DIRECTIONS FOR THIS TASK: Only a number is wanted here: the count of lines in the entries below that contain the word "plots".

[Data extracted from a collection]
^^^^^^^^

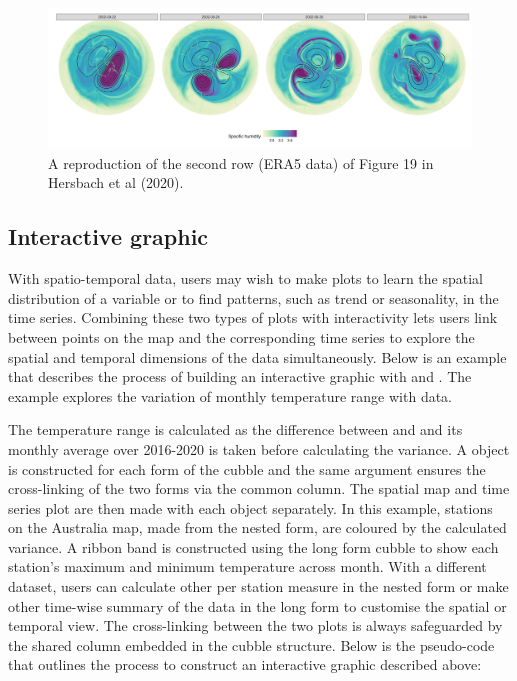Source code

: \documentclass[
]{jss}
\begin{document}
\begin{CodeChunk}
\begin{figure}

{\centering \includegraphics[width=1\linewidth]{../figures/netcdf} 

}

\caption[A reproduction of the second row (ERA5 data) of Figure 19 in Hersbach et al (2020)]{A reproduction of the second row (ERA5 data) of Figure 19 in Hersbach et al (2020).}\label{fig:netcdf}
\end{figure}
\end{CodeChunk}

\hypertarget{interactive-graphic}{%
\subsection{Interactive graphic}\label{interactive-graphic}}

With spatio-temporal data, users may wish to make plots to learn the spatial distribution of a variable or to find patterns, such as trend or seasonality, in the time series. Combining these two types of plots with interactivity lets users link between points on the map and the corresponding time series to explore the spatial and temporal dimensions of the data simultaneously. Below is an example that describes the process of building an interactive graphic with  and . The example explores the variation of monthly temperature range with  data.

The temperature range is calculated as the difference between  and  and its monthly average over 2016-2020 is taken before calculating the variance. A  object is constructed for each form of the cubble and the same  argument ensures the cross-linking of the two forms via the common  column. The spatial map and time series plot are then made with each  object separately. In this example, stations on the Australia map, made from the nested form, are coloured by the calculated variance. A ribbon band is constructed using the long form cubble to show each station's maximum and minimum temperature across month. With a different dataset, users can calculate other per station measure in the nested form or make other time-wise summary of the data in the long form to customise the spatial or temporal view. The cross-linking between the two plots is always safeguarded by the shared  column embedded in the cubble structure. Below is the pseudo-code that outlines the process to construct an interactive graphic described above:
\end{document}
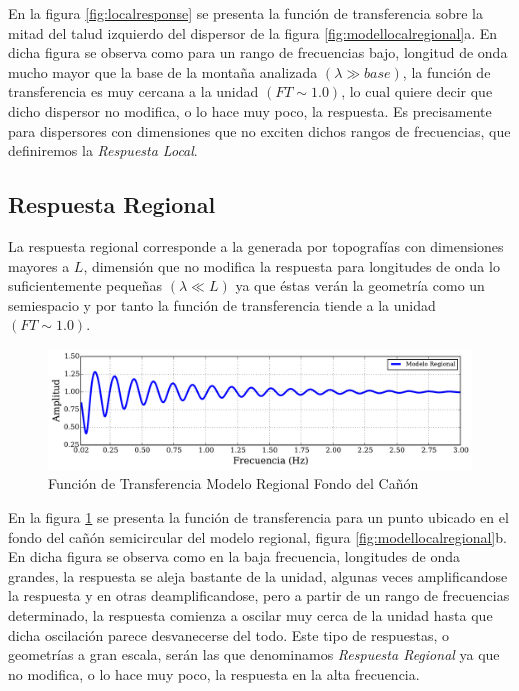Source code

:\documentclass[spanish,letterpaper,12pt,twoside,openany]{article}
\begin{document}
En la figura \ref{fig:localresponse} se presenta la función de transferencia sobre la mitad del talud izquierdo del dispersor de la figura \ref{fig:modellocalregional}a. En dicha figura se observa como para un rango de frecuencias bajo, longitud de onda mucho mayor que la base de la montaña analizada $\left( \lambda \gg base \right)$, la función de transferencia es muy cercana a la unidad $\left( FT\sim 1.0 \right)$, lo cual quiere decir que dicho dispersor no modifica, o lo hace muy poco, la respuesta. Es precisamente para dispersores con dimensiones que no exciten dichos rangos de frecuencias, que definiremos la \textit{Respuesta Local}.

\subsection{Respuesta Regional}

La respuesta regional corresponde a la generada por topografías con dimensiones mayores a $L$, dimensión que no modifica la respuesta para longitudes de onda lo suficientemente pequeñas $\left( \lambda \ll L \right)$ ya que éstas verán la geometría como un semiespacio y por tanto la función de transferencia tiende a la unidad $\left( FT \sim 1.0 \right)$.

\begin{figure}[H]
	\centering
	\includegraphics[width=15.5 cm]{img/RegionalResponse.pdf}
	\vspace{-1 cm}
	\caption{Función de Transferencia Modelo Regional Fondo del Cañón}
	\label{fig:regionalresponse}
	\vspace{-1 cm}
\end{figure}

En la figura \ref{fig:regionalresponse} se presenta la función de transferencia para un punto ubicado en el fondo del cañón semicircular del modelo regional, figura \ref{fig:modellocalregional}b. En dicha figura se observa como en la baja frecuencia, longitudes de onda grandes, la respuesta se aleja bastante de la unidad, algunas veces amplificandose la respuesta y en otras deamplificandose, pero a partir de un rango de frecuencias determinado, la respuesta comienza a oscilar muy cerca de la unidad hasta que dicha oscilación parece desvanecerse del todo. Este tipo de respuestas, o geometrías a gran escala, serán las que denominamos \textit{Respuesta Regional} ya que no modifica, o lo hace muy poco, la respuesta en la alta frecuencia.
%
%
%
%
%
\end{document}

^^^^^^^^

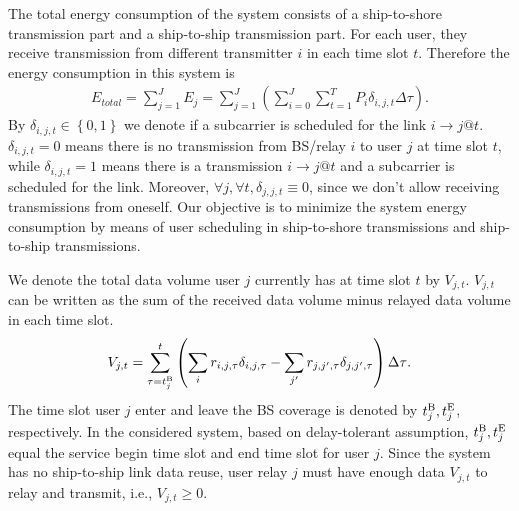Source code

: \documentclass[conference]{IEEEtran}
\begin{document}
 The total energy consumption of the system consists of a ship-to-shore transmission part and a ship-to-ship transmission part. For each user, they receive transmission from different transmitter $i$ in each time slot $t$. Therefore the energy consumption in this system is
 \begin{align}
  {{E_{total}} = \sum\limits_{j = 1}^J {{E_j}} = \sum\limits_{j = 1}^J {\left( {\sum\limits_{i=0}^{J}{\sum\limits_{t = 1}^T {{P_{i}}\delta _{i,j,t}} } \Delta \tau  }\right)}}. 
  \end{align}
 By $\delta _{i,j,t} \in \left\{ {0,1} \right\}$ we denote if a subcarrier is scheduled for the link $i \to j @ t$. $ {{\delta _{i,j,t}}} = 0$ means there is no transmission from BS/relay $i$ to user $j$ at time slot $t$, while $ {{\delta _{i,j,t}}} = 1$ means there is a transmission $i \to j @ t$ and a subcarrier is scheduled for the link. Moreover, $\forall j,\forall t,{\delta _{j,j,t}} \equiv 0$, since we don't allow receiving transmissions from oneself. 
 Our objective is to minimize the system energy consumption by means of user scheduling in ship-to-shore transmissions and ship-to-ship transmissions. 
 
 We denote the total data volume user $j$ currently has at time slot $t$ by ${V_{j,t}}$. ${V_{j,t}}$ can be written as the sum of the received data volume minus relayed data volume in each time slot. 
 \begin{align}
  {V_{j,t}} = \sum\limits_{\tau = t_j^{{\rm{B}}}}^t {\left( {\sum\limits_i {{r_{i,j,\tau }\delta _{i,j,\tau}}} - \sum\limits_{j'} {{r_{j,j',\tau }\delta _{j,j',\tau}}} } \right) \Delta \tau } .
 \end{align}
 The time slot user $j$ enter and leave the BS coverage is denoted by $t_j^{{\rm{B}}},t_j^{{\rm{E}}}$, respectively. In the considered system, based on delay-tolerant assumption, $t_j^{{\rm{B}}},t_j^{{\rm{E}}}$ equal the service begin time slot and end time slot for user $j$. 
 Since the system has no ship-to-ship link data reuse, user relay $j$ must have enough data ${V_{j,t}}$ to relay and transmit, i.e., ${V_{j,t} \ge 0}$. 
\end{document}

^^^^^^^^

YOUR RESPONSE: 2